BRAHACHATTA-JATAKA
“Anda terus-menerus menggumamkan,” dan seterusnya.
Kisah ini diceritakan oleh Sang Guru ketika berdiam di Jetavana, tentang seorang bhikkhu yang tidak jujur. Cerita pembukanya telah dikemukakan sebelumnya.
Dahulu kala ketika Brahmadatta memerintah di Benares, Bodhisatta terlahir sebagai penasihatnya. Kala itu, Raja Benares pergi berperang dengan Raja Kosala dengan membawa pasukan yang besar. Sekembalinya ke Savatthi, sehabis peperangan, Raja Benares masuk ke dalam kerajaannya dan menangkap Raja Kosala sebagai tawanan. Raja Kosala memiliki seorang putra yang bernama Chatta. Ia berhasil melarikan diri dengan cara menyamar dan pergi ke Takkasila tempat ia memperoleh ajaran tiga kitab Weda dan delapan belas keterampilan.
Kemudian ia meninggalkan Takkasila, dan dengan keinginan terus mempelajari ilmu pengetahuan, ia sampai di sebuah desa perbatasan. Di dalam hutan dekat desa ini terdapat lima ratus petapa yang tinggal di dalam gubuk-gubuk daun. Pangeran itu menghampiri mereka, dan dengan pikiran untuk mempelajari sesuatu dari mereka, ia pun menjadi seorang petapa dan demikian memperoleh pengetahuan yang mereka ajarkan. Akhirnya ia menjadi pemimpin dari rombongan petapa itu.
Pada suatu hari, ia menyapa rombongan petapanya dan bertanya, “Mārisa, mengapa kalian tidak pergi ke kota?”
“Mārisa,” balas mereka, “di kota terdapat orang-orang bijak. Mereka mengajukan pertanyaan kepada petapa, memanggilnya untuk berterima kasih kepada mereka, untuk mendatangkan keberuntungan, dan mencela yang tidak mampu melakukannya. Oleh karena itulah, kami takut untuk pergi ke sana.”
“Jangan takut,” katanya, “saya yang akan menangani semua ini untuk kalian semua.”
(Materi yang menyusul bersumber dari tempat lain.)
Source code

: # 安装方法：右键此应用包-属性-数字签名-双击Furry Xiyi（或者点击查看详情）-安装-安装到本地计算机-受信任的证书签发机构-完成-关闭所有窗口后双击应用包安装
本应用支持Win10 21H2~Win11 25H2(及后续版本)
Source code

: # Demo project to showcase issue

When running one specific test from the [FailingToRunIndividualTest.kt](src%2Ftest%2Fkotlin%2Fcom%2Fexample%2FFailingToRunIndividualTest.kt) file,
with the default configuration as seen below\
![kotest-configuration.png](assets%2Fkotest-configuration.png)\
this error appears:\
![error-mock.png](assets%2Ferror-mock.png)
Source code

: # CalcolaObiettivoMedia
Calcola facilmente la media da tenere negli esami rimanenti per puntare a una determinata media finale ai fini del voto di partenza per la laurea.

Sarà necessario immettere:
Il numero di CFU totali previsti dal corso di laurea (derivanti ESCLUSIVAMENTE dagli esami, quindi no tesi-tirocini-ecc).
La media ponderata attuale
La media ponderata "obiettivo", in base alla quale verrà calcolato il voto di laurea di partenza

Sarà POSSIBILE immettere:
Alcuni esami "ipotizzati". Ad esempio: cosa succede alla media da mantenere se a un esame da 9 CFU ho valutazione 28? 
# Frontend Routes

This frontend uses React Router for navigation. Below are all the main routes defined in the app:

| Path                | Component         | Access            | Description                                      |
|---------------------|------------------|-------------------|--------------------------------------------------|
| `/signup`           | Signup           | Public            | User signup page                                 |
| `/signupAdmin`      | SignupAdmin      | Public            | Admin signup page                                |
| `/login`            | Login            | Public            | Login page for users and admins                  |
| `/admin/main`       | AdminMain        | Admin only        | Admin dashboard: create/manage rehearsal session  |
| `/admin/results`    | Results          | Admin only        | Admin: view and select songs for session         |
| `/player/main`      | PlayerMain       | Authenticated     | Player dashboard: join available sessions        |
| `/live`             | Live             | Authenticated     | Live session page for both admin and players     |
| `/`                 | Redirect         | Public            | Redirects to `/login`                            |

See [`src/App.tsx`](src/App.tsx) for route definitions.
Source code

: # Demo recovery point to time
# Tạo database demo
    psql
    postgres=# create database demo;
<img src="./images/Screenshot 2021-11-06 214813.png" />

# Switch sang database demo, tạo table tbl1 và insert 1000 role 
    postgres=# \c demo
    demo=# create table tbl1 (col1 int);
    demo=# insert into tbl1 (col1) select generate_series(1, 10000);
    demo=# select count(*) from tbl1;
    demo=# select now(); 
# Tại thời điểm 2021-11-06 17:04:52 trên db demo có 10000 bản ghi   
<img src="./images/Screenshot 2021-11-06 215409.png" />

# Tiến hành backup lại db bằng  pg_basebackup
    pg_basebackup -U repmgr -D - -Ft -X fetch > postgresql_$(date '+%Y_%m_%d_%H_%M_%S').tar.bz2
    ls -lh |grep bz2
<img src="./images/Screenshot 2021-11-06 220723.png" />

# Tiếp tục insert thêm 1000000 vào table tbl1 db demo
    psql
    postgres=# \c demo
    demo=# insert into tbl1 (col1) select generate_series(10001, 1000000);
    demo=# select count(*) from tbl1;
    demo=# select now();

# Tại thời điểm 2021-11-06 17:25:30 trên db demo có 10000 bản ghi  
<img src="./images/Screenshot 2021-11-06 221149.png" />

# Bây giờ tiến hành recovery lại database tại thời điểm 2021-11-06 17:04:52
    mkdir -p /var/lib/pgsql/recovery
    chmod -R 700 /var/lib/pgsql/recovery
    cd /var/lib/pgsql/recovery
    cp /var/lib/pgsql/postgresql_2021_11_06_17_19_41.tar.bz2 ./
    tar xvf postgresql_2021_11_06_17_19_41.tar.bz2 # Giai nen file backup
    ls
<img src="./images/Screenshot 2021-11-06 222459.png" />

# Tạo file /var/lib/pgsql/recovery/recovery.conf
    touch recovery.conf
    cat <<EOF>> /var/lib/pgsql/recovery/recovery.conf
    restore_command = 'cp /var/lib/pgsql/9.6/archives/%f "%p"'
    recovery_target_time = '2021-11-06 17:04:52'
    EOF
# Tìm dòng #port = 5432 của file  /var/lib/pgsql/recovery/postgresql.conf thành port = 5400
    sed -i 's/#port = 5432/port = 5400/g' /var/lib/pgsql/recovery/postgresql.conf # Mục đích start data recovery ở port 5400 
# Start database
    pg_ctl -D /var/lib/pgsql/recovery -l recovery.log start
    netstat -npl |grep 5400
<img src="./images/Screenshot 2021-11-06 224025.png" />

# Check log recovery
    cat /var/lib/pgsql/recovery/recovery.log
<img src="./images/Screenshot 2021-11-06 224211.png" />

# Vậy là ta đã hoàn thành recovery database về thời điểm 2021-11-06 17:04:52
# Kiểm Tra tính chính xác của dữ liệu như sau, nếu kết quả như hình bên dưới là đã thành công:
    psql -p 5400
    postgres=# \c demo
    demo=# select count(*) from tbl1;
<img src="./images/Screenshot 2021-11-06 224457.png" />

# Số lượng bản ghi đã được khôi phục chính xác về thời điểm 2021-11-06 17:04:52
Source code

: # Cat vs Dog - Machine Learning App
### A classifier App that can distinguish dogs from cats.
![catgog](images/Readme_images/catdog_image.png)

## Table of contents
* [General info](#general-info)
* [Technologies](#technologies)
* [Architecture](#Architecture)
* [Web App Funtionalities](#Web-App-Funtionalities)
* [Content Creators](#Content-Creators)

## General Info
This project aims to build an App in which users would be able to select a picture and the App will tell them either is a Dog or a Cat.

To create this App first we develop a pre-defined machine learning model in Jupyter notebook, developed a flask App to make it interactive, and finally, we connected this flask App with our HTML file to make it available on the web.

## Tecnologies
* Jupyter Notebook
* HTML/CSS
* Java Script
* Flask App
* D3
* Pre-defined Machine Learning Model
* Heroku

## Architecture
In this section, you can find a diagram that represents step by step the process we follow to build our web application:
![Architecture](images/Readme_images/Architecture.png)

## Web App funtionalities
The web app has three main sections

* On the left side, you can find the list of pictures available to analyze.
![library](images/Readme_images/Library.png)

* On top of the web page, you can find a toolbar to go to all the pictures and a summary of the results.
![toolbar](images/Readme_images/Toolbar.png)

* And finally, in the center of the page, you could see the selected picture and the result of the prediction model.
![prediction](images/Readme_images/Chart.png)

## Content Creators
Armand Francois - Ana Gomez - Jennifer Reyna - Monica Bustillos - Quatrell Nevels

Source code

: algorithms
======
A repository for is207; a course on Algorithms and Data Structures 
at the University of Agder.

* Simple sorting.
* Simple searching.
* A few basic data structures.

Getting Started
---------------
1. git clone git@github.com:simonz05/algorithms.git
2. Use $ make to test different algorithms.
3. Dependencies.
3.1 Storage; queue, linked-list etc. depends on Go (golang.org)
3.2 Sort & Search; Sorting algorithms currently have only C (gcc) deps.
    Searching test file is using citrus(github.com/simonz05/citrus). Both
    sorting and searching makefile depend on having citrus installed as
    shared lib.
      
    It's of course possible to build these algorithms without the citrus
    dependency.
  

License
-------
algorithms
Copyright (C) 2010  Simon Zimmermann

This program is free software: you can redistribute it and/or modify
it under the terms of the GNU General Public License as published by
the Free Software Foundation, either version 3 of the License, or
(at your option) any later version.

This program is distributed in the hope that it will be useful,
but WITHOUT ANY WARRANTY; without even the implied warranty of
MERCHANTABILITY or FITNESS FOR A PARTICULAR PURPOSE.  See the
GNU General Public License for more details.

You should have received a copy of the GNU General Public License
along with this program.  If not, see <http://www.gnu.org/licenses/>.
“Kalau begitu kami akan pergi,” kata mereka. Setelah membawa barang-barang keperluan, mereka semua berangkat dan tiba di Benares. Kala itu, setelah menguasai Kerajaan Kosala, Raja Benares mengangkat pejabat-pejabat setianya sebagai pemimpin-pemimpin daerah kekuasaan Kosala, dan ia kembali ke Benares dengan membawa hasil rampasannya setelah terlebih dahulu mengumpulkan semua harta kekayaan mereka. Ia mengisinya ke dalam kendi-kendi kuningan dan menguburnya di dalam taman kerajaan, kemudian ia melanjutkan kehidupannya di sana. Rombongan petapa tersebut bermalam di taman kerajaan dan keesokan paginya mereka berkeliling untuk mendapatkan derma makanan, sampai akhirnya tiba di gerbang istana. Raja merasa sangat senang dengan kelakuan mereka sehingga ia mempersilakan mereka masuk, memberikan tempat duduk di dipan, mempersembahkan makanan utama dan makanan pendaming, dan menanyakan pertanyaan-pertanyaan selagi mereka bersantap. Chatta mendapatkan hati sang raja dengan mampu menjawab semua pertanyaannya, dan setelah selesai bersantap, ia mengutarakan rasa terima kasihnya. Raja menjadi makin senang dengannya dan memberikan mereka tempat tinggal di tamannya.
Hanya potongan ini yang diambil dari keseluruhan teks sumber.